#### What to produce:
Repeat all entries below exactly as shown.

(Data extracted from a collection)
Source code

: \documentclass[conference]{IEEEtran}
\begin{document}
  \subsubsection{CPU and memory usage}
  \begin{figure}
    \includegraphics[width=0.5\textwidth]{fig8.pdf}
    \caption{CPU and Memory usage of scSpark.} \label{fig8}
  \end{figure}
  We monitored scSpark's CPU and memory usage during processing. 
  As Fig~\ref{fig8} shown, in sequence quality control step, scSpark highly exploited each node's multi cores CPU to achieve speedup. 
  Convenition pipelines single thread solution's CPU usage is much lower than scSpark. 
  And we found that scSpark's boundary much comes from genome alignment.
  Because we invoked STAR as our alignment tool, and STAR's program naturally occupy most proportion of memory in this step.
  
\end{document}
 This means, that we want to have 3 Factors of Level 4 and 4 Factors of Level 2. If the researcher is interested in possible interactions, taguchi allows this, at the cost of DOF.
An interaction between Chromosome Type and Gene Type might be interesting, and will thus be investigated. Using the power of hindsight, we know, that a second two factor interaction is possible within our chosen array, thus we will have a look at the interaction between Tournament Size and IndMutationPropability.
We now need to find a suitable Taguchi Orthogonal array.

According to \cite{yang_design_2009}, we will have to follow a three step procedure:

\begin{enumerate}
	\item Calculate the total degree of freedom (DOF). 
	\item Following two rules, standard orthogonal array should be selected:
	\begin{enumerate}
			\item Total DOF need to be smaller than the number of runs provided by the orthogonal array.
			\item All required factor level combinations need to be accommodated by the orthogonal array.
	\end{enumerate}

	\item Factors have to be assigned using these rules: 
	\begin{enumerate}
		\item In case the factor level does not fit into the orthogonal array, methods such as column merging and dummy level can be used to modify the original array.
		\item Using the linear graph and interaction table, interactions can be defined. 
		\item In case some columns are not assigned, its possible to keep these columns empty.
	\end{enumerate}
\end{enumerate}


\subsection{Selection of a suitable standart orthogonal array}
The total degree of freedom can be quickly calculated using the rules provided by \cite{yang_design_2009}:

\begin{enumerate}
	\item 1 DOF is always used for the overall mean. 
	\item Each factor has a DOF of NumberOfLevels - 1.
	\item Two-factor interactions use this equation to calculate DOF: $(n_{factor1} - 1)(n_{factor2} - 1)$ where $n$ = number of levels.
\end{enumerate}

#### Your solution:
Source code

: \documentclass[conference]{IEEEtran}
\begin{document}
  \subsubsection{CPU and memory usage}
  \begin{figure}
    \includegraphics[width=0.5\textwidth]{fig8.pdf}
    \caption{CPU and Memory usage of scSpark.} \label{fig8}
  \end{figure}
  We monitored scSpark's CPU and memory usage during processing. 
  As Fig~\ref{fig8} shown, in sequence quality control step, scSpark highly exploited each node's multi cores CPU to achieve speedup. 
  Convenition pipelines single thread solution's CPU usage is much lower than scSpark. 
  And we found that scSpark's boundary much comes from genome alignment.
  Because we invoked STAR as our alignment tool, and STAR's program naturally occupy most proportion of memory in this step.
  
\end{document}
 This means, that we want to have 3 Factors of Level 4 and 4 Factors of Level 2. If the researcher is interested in possible interactions, taguchi allows this, at the cost of DOF.
An interaction between Chromosome Type and Gene Type might be interesting, and will thus be investigated. Using the power of hindsight, we know, that a second two factor interaction is possible within our chosen array, thus we will have a look at the interaction between Tournament Size and IndMutationPropability.
We now need to find a suitable Taguchi Orthogonal array.

According to \cite{yang_design_2009}, we will have to follow a three step procedure:

\begin{enumerate}
	\item Calculate the total degree of freedom (DOF). 
	\item Following two rules, standard orthogonal array should be selected:
	\begin{enumerate}
			\item Total DOF need to be smaller than the number of runs provided by the orthogonal array.
			\item All required factor level combinations need to be accommodated by the orthogonal array.
	\end{enumerate}

	\item Factors have to be assigned using these rules: 
	\begin{enumerate}
		\item In case the factor level does not fit into the orthogonal array, methods such as column merging and dummy level can be used to modify the original array.
		\item Using the linear graph and interaction table, interactions can be defined. 
		\item In case some columns are not assigned, its possible to keep these columns empty.
	\end{enumerate}
\end{enumerate}


\subsection{Selection of a suitable standart orthogonal array}
The total degree of freedom can be quickly calculated using the rules provided by \cite{yang_design_2009}:

\begin{enumerate}
	\item 1 DOF is always used for the overall mean. 
	\item Each factor has a DOF of NumberOfLevels - 1.
	\item Two-factor interactions use this equation to calculate DOF: $(n_{factor1} - 1)(n_{factor2} - 1)$ where $n$ = number of levels.
\end{enumerate}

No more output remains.